What you should do >> Your output should be the lines below from the one holding "different training strategies." through the one holding "and different surrogates.", transcribed exactly, with no pictures.

Excerpts from a dataset:
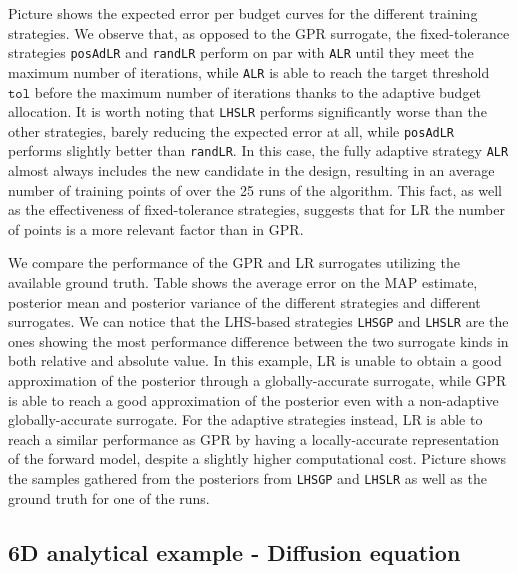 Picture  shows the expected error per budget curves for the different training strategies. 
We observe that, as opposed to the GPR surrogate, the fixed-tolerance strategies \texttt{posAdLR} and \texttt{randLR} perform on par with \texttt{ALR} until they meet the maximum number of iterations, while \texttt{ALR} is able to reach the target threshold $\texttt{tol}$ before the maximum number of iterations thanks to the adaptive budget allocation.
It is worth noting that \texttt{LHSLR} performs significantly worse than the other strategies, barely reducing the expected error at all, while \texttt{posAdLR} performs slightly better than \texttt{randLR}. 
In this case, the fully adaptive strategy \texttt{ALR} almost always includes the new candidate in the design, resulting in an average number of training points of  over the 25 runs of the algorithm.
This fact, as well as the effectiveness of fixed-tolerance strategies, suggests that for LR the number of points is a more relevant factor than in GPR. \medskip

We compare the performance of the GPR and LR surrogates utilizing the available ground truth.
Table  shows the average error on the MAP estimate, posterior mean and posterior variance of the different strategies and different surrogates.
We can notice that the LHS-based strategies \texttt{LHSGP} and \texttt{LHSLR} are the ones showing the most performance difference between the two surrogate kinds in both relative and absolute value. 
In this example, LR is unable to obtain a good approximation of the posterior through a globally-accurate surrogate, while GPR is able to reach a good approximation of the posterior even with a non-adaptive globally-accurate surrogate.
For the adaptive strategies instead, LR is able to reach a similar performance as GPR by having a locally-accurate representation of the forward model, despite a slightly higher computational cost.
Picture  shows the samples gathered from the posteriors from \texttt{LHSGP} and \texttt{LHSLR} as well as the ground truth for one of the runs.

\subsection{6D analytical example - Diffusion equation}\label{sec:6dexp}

==

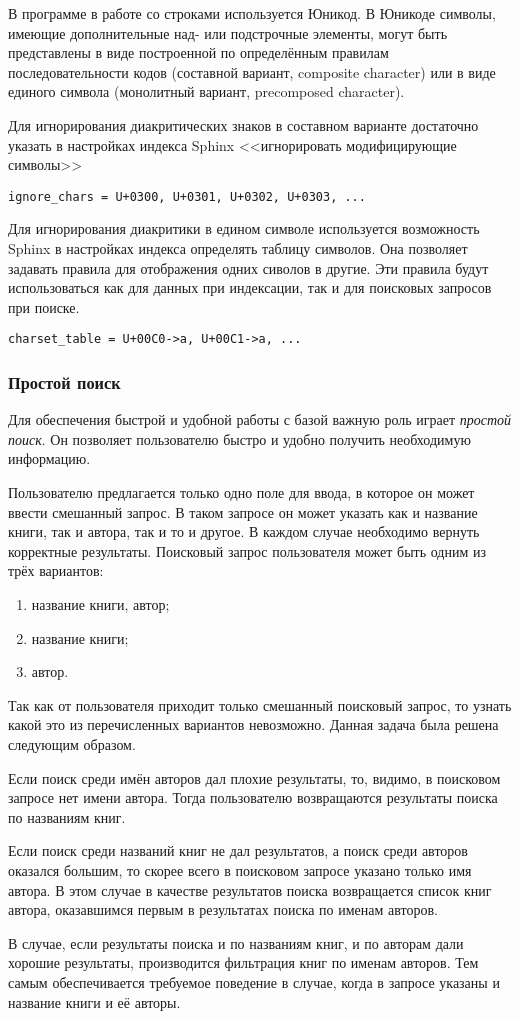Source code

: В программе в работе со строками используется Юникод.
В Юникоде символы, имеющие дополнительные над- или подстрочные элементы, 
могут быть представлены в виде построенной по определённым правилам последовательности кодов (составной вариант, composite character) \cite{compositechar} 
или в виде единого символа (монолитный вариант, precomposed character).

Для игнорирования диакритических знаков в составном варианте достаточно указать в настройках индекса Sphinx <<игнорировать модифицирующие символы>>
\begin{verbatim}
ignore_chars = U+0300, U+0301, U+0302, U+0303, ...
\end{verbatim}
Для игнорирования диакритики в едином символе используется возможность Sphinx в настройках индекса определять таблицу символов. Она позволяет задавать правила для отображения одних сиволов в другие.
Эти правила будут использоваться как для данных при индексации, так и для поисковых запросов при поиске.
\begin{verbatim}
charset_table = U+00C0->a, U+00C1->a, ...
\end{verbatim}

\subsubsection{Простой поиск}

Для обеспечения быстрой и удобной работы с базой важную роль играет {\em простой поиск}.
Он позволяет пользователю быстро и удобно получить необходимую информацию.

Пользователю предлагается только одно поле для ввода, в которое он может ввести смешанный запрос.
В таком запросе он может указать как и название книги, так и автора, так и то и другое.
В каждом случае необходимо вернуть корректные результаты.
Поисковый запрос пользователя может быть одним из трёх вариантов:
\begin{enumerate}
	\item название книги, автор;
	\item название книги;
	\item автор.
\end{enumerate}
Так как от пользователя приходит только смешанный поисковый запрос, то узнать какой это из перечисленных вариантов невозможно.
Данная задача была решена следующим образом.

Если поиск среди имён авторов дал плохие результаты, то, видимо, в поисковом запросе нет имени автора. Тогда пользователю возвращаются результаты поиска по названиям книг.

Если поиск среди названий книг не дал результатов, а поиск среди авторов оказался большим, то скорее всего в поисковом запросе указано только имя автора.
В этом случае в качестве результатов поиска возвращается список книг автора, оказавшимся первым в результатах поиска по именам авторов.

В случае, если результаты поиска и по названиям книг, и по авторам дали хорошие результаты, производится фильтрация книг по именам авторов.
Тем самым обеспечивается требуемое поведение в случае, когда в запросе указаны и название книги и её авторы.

==

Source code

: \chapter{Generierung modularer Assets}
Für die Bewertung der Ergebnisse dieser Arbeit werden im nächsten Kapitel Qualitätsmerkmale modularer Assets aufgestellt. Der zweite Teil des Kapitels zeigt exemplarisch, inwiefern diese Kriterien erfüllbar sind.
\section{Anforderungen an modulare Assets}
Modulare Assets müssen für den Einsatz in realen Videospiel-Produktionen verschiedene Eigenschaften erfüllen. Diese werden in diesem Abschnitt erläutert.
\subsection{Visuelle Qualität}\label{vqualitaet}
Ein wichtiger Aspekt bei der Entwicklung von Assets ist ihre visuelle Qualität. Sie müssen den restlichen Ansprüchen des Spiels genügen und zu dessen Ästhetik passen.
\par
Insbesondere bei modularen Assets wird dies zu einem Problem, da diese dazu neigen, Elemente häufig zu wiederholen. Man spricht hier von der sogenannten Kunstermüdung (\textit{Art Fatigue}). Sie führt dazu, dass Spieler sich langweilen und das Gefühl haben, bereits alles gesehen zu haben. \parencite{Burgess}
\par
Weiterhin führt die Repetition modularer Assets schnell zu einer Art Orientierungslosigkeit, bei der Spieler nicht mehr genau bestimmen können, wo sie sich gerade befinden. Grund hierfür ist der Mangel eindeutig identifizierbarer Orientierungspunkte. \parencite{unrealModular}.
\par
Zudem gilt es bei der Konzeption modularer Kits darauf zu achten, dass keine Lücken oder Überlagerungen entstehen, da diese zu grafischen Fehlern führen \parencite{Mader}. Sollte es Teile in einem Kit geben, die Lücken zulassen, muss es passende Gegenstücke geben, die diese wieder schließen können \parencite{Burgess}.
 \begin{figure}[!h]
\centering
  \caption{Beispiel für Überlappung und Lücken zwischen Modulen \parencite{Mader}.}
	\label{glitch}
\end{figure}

Output of the task >>
 Picture  shows the expected error per budget curves for the different training strategies. 
We observe that, as opposed to the GPR surrogate, the fixed-tolerance strategies \texttt{posAdLR} and \texttt{randLR} perform on par with \texttt{ALR} until they meet the maximum number of iterations, while \texttt{ALR} is able to reach the target threshold $\texttt{tol}$ before the maximum number of iterations thanks to the adaptive budget allocation.
It is worth noting that \texttt{LHSLR} performs significantly worse than the other strategies, barely reducing the expected error at all, while \texttt{posAdLR} performs slightly better than \texttt{randLR}. 
In this case, the fully adaptive strategy \texttt{ALR} almost always includes the new candidate in the design, resulting in an average number of training points of  over the 25 runs of the algorithm.
This fact, as well as the effectiveness of fixed-tolerance strategies, suggests that for LR the number of points is a more relevant factor than in GPR. \medskip

We compare the performance of the GPR and LR surrogates utilizing the available ground truth.
Table  shows the average error on the MAP estimate, posterior mean and posterior variance of the different strategies and different surrogates.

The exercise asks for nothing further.